Primebogo first searches all Comments pages and separates them, saving the spam corpus © in the bogospamcorpus.data file and the ham (H) in the bogonospam.data files on the ramdisk. It also counts the number of good messages per page.
It then rebuilds the bogofilter database using these data files.
The system temporarily stores a single new comment in bogotempdatabase.data so it can feed it to bogofilter to classify it.
When bogofilter classifies it, if it is Spam, the system will mark it as spam, but not add it to the corpus, and if it is Ham, the system will add it to the corpus. If it is Unclassified, the system won't add it to the corpus but will still publish it. This means that false positives will cause a feedback effect on the bayesian filter if the good comments aren't monitored and spam that gets through is marked as such. But this is better than false negatives, where people's comments are blocked and are never seen.
After bogofilter classifies a comment, it is added to the comments page, but only the non-spam comments are rendered to the public web server and added to Memcached so the Static Nginx server can pick it up.
Any spam is added to a circular "ring buffer" created using Memcached.
The Spam Ring Buffer
To monitor incoming spam (to make sure bogofilter is working) the most recent spam is added to memcached, and the oldest spam is removed if they exceed a certain amount. This was to keep the memory usage low and make it easier to manage. Instead of shifting around the memory, a pointer was created that moves in a ring and simply adds the new spam in the correct Memcached slots (like moving a pointer around in an array).
Using Memcached for this took a burden off the CPU of the comments server, since recent spam does not have to be generated from the pages. The ringbuffer only works for new spam and is not regenerated if Memcached gets overwritten or goes down. It is very ephemeral, which is how it should be, since it is just spam, unless there is an issue. It also makes it very easy for OswaldBot to access it.
To view this ring buffer, the "showmespam" command is used, which displays the spam as XMPP on an XMPP client such as a mobile phone, numbering them with their "REZNUMBER", their location in the ringbuffer.
If the ring buffer spam includes a good non-spam comment (ham) that bogofilter incorrectly classified, an "R [REZNUMBER]" command should be sent to comments.pl to resurrect that message as Ham. It also adds it to the Ham corpus.

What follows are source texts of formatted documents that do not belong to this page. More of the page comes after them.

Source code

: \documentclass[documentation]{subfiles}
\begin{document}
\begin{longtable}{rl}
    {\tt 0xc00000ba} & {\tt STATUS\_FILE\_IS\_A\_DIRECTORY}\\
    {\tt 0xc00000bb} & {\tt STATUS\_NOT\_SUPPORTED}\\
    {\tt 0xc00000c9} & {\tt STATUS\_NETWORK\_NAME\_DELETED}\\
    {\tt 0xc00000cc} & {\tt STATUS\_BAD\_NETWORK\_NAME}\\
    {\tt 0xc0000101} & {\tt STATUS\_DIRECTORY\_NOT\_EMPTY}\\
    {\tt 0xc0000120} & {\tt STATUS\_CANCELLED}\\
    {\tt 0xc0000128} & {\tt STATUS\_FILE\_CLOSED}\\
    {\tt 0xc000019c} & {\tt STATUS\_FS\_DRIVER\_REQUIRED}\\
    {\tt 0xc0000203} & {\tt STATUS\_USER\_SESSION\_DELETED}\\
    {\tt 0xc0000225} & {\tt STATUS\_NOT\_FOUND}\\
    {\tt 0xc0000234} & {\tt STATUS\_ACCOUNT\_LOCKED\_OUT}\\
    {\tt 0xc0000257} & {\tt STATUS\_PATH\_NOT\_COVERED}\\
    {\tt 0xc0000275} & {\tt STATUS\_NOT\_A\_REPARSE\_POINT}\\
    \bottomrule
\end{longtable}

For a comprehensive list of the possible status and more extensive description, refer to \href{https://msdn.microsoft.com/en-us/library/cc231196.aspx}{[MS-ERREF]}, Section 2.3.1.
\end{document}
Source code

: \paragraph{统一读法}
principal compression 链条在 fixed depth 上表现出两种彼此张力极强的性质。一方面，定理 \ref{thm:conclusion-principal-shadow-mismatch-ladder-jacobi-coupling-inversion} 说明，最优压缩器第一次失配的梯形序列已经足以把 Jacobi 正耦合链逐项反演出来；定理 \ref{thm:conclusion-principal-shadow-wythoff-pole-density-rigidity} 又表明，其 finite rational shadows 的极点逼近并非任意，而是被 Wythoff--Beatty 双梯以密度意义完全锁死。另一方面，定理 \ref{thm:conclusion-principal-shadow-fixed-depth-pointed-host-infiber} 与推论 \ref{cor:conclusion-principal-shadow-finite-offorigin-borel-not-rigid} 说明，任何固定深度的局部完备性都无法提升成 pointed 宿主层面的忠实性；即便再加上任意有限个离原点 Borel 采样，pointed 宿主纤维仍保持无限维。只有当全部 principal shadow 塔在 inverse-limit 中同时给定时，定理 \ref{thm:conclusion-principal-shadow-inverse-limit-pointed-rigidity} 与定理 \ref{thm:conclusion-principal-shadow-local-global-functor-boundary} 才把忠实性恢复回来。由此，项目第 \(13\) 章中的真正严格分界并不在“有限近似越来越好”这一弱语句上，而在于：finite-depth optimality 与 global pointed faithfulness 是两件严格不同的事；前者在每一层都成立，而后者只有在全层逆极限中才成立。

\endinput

The latest non-spam comments are generated as an Atom feed (recentcomments.atom). This allows a feed reader to quickly view them. A "generatefeed" command will render a new feed from the latest good comments stored in its own ring buffer in Memcached. It does not pull the latest good comments from disk at all, using the ringbuffer to take burden off of cpu and disk.
If the Atom feed or a comment on a page should not be visible or is spam, a "[classification] [pagename] [comment!#1] [comment!#2] ..." command can be sent to reclassify the comment as the new classification.
So "S YellowBirdComments 4 5 6" would reclassify comments 4,5, and 6 on the YellowBirdComments page as Spam, but not add them to the corpus. They would be immediately removed from the page.
When spam is removed from a Comments page, it doesn't completely disappear but the system leaves an invisible placeholder in case the comment needs to be put back, so the comments retain their chronological order.
Comment count and Lock status
At the top of each Comments page is the comment count. To the right is the lock status.
So for example, a comment page may have at the top "100 LOCKED" which means there are 100 good comments and the administrator lock has been applied. The reason the count is stored on the page is because the page holds all comments (spam and non-spam). It needs to keep the spam to use as a spam corpus, if the bogofilter database needs to be regenerated. And fetching and incrementing this number after each new good comment was a way to prevent the server from having to sort and count the comments each time. This count is displayed on the comment page for viewing, and allows a max comment limit to be added to that page, instead of using file size limits. A file size limit would not be accurate if most of the comments were spam, eating up all the space, with few good comments, so a max comment limit seems better.
If a "blog [blogtext]" command, it will send the blog text over to comments.pl to create an instant blog on the blog page. Textile lightweight markup language can be used. If a word is typed as camelcase or #hashtag format, it will auto-link to the relevant page on the static site. Note that all hashtags on the blog are non-anchored, slightly different behavior than ScratchedInSpace.
If an external link is written in the blog using Textile markup, a ↗ appears to the right of the link. This is a northeast arrow icon (diagonal) which corresponds to unicode U+2197.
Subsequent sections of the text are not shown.